(Beginning of Supplied data)

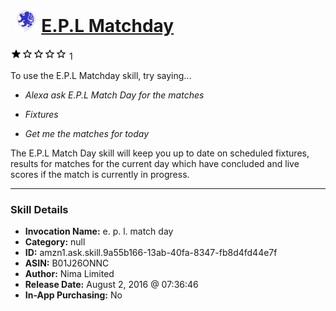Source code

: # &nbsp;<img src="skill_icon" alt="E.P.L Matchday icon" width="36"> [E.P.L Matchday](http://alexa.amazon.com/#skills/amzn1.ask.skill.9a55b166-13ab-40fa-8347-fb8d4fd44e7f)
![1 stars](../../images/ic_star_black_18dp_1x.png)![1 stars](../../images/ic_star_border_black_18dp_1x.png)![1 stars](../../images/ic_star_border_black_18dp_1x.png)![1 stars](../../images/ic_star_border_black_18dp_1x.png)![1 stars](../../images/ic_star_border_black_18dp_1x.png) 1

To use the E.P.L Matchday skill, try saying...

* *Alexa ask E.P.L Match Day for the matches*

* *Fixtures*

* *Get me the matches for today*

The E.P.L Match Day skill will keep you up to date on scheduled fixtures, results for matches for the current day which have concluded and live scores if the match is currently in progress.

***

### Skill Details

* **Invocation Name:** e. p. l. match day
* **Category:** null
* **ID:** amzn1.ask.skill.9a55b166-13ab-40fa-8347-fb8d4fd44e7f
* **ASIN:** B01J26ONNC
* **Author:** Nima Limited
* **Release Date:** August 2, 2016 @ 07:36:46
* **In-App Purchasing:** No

(End of Supplied data)
(Beginning of Supplied data)

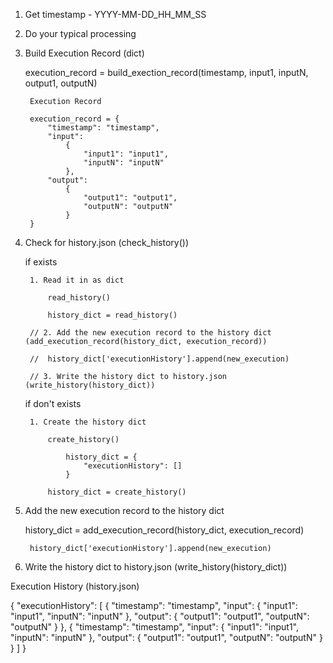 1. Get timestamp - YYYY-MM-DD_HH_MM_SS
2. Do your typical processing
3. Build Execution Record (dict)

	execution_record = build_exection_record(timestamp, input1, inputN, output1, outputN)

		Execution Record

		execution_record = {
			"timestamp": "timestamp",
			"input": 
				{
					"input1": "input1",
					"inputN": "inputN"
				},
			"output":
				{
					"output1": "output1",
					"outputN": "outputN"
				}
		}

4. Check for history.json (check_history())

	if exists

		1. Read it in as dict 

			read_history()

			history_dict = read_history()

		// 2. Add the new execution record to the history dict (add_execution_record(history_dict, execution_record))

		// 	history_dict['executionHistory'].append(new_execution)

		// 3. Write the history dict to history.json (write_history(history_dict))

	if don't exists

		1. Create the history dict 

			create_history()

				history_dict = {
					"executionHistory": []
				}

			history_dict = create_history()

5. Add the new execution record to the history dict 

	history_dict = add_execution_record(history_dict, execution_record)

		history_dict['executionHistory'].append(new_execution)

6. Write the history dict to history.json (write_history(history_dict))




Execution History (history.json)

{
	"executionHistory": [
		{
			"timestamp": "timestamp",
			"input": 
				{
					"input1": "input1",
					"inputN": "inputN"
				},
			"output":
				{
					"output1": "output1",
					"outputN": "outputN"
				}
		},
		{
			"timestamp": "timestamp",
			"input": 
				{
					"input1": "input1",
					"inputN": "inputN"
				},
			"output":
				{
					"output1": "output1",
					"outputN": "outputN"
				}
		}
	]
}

(End of Supplied data)

_Exercise_: Each line above that falls between the line with "Source code" and the line with "matches for today*" should be printed exactly, together with those two lines, but the pictures should not.

_Response area_:
Source code

: # &nbsp;<img src="skill_icon" alt="E.P.L Matchday icon" width="36"> [E.P.L Matchday](http://alexa.amazon.com/#skills/amzn1.ask.skill.9a55b166-13ab-40fa-8347-fb8d4fd44e7f)
![1 stars](../../images/ic_star_black_18dp_1x.png)![1 stars](../../images/ic_star_border_black_18dp_1x.png)![1 stars](../../images/ic_star_border_black_18dp_1x.png)![1 stars](../../images/ic_star_border_black_18dp_1x.png)![1 stars](../../images/ic_star_border_black_18dp_1x.png) 1

To use the E.P.L Matchday skill, try saying...

* *Alexa ask E.P.L Match Day for the matches*

* *Fixtures*

* *Get me the matches for today*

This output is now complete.